**Problem to work on**
With no images included, output each entry below exactly as it appears.

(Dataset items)
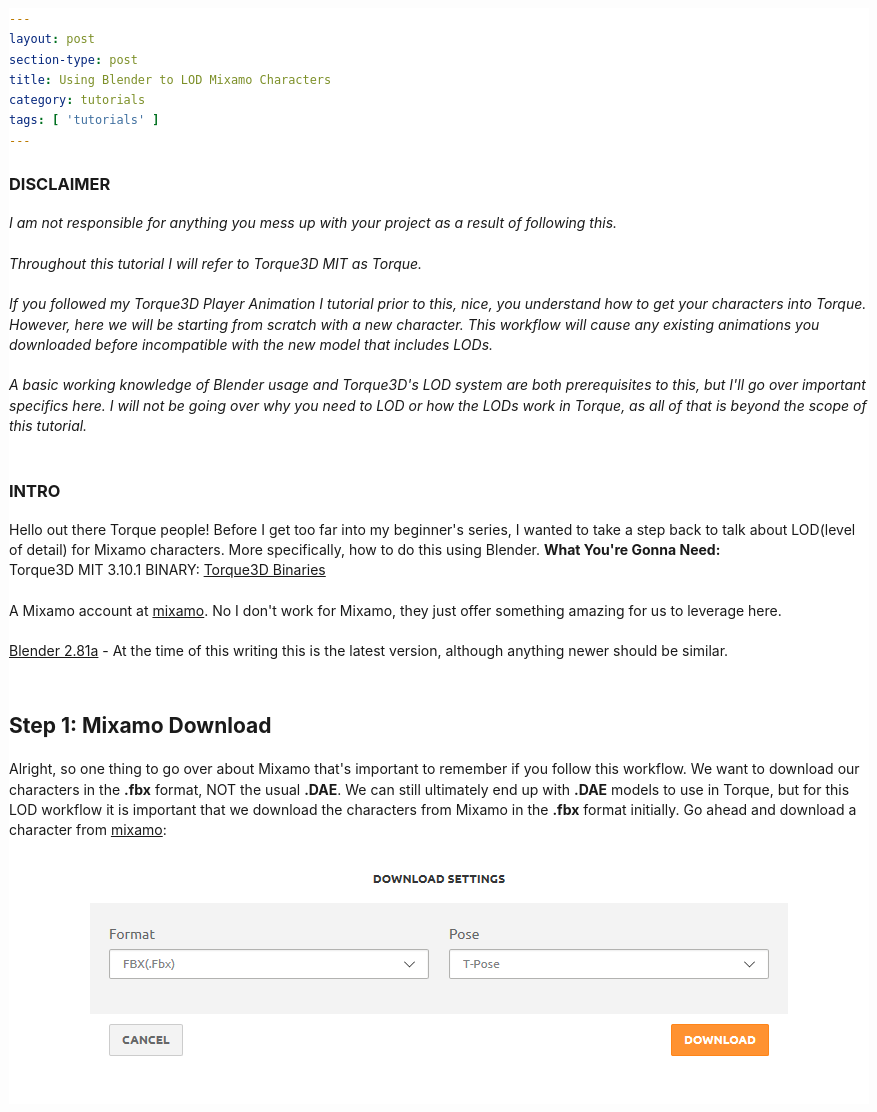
 ```yaml
---
layout: post
section-type: post
title: Using Blender to LOD Mixamo Characters
category: tutorials
tags: [ 'tutorials' ]
---
```


<h3>DISCLAIMER</h3>
<i>I am not responsible for anything you mess up with your project as a result of following this.
<br><br>
Throughout this tutorial I will refer to Torque3D MIT as Torque.
<br><br>
If you followed my Torque3D Player Animation I tutorial prior to this, nice, you understand how to get your characters into Torque. However, here we will be starting 
from scratch with a new character. This workflow will cause any existing animations you downloaded before incompatible with the new model that includes LODs.
<br><br>
A basic working knowledge of Blender usage and Torque3D's LOD system are both prerequisites to this, but I'll go over important specifics here. I will not be going 
over why you need to LOD or how the LODs work in Torque, as all of that is beyond the scope of this tutorial.
</i><br><br>

<h3 text-align="center">INTRO</h3>
Hello out there Torque people! Before I get too far into my beginner's series, I wanted to take a step back to talk about LOD(level of detail) for Mixamo characters. 
More specifically, how to do this using Blender. 
<b>What You're Gonna Need:</b>
<br>
Torque3D MIT 3.10.1 BINARY: <a href="https://github.com/GarageGames/Torque3D/archive/v3.10.1.zip">Torque3D Binaries</a>
<br><br>
A Mixamo account at <a href="https://www.mixamo.com/#/" target="_blank">mixamo</a>. No I don't work for Mixamo, they just offer something amazing for us to leverage here.
<br><br>
<a href="https://www.blender.org/" target="_blank">Blender 2.81a</a> - At the time of this writing this is the latest version, although anything newer should be similar.
<br><br>

<h2>Step 1: Mixamo Download</h2>
Alright, so one thing to go over about Mixamo that's important to remember if you follow this workflow. We want to download our characters in the <b>.fbx</b> format, NOT 
the usual <b>.DAE</b>. We can still ultimately end up with <b>.DAE</b> models to use in Torque, but for this LOD workflow it is important that we download the characters 
from Mixamo in the <b>.fbx</b> format initially. Go ahead and download a character from <a href="https://www.mixamo.com/#/" target="_blank">mixamo</a>:<br>
<p>
  <div align="center">
  <img src="/img/tposeDownloadFBX.PNG" height="210">
  </div>
</p><br>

**Problem solution**
 ```yaml
---
layout: post
section-type: post
title: Using Blender to LOD Mixamo Characters
category: tutorials
tags: [ 'tutorials' ]
---
```


<h3>DISCLAIMER</h3>
<i>I am not responsible for anything you mess up with your project as a result of following this.
<br><br>
Throughout this tutorial I will refer to Torque3D MIT as Torque.
<br><br>
If you followed my Torque3D Player Animation I tutorial prior to this, nice, you understand how to get your characters into Torque. However, here we will be starting 
from scratch with a new character. This workflow will cause any existing animations you downloaded before incompatible with the new model that includes LODs.
<br><br>
A basic working knowledge of Blender usage and Torque3D's LOD system are both prerequisites to this, but I'll go over important specifics here. I will not be going 
over why you need to LOD or how the LODs work in Torque, as all of that is beyond the scope of this tutorial.
</i><br><br>

<h3 text-align="center">INTRO</h3>
Hello out there Torque people! Before I get too far into my beginner's series, I wanted to take a step back to talk about LOD(level of detail) for Mixamo characters. 
More specifically, how to do this using Blender. 
<b>What You're Gonna Need:</b>
<br>
Torque3D MIT 3.10.1 BINARY: <a href="https://github.com/GarageGames/Torque3D/archive/v3.10.1.zip">Torque3D Binaries</a>
<br><br>
A Mixamo account at <a href="https://www.mixamo.com/#/" target="_blank">mixamo</a>. No I don't work for Mixamo, they just offer something amazing for us to leverage here.
<br><br>
<a href="https://www.blender.org/" target="_blank">Blender 2.81a</a> - At the time of this writing this is the latest version, although anything newer should be similar.
<br><br>

<h2>Step 1: Mixamo Download</h2>
Alright, so one thing to go over about Mixamo that's important to remember if you follow this workflow. We want to download our characters in the <b>.fbx</b> format, NOT 
the usual <b>.DAE</b>. We can still ultimately end up with <b>.DAE</b> models to use in Torque, but for this LOD workflow it is important that we download the characters 
from Mixamo in the <b>.fbx</b> format initially. Go ahead and download a character from <a href="https://www.mixamo.com/#/" target="_blank">mixamo</a>:<br>
<p>
  <div align="center">
  <img src="/img/tposeDownloadFBX.PNG" height="210">
  </div>
</p><br>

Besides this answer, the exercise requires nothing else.